Want Internet TV in your living room? You have some options, but nothing perfect just yet.
Open distribution of video has already had a profound impact on the entertainment industry, but we’ve yet to see widespread adoption of devices that span the last mile, sending video content distributed over IP directly to the TV. The latest announcement from Nintendo is much too little way too late.
As Liz Gannes at NewTeeVee notes, Wii, with its “gesture driven remote,” could be the device of choice for many users, but not without more content. Nintendo has opted for a walled-garden offering of family-friendly content that’s unlikely to spur major interest.
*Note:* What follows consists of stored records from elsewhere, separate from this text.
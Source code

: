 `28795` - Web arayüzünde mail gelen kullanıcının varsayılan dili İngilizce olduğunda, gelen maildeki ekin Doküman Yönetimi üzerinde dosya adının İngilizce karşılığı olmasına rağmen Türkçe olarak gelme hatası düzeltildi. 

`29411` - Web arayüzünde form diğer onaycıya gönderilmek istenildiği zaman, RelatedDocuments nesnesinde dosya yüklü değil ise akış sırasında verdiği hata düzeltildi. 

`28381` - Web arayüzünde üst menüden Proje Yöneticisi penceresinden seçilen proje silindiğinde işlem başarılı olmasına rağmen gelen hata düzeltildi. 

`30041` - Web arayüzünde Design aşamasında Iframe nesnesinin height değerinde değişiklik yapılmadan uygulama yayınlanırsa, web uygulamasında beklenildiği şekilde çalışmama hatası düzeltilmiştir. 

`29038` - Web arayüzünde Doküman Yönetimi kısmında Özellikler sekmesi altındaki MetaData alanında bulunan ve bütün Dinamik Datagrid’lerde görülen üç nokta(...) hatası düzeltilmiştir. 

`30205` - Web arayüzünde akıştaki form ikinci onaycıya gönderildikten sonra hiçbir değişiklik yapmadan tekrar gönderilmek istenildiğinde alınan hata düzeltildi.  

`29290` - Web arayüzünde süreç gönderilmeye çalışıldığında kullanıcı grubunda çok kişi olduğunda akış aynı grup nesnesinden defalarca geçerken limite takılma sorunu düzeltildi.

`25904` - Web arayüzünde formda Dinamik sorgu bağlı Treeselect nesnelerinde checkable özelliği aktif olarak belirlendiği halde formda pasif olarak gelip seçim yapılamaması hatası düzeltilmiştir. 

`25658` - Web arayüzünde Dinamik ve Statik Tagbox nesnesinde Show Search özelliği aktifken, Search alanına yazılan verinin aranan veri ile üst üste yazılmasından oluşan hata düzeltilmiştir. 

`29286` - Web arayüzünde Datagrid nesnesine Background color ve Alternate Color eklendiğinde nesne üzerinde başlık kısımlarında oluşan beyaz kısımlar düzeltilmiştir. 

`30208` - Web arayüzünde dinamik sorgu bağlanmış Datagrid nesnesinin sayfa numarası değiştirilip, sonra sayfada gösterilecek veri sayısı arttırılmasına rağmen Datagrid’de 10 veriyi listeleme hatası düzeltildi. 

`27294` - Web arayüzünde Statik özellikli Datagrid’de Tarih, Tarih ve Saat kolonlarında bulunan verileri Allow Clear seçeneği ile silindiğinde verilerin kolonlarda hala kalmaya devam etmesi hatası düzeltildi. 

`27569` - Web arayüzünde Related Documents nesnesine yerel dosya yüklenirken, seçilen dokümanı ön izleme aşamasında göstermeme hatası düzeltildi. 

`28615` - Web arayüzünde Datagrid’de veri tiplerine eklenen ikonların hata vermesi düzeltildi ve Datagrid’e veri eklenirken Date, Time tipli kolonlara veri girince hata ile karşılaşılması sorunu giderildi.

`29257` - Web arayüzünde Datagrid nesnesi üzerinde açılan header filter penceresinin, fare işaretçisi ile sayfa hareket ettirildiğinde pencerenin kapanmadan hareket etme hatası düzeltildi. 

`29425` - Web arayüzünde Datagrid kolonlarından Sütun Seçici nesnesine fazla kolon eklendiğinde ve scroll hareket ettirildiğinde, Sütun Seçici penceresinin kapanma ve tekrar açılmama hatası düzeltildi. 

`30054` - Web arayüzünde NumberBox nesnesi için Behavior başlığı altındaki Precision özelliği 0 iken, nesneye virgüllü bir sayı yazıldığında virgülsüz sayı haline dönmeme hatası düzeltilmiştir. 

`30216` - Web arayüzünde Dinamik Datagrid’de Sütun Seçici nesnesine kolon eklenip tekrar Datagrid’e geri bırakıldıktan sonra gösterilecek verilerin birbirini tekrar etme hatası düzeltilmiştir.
Similarly, Microsoft developed exclusive content for XBox 360, but users can also connect to Hulu, Netflix and other TV-over-IP providers with an add-on software package called PlayOn, which also works on Playstation 3, HP MediaSmart TV and a device called PopCorn Hour.
Apple has its own library of walled-garden licensed content, but risk-takers can also access Hulu, Netflixs and other internet video providers with an uncertified Boxee plugin for Apple TV.
Roku has developed a set-top player with Netflix, and I’ve heard rumblings that they are anxious to engage Hulu too, but so far, it’s offerings are too limited for me.
There’s also TiVo Cast which engages an already large base of subscribers with a similarly limited selection of internet content.
Do you use a set-top device? If so, which one, and what do you think?
Will set top boxes and the software packages built to access web TV become vertically integrated, or will we see competition among both hardware and software providers? Why have device manufacturers been so reluctant to embrace unfettered access to internet video?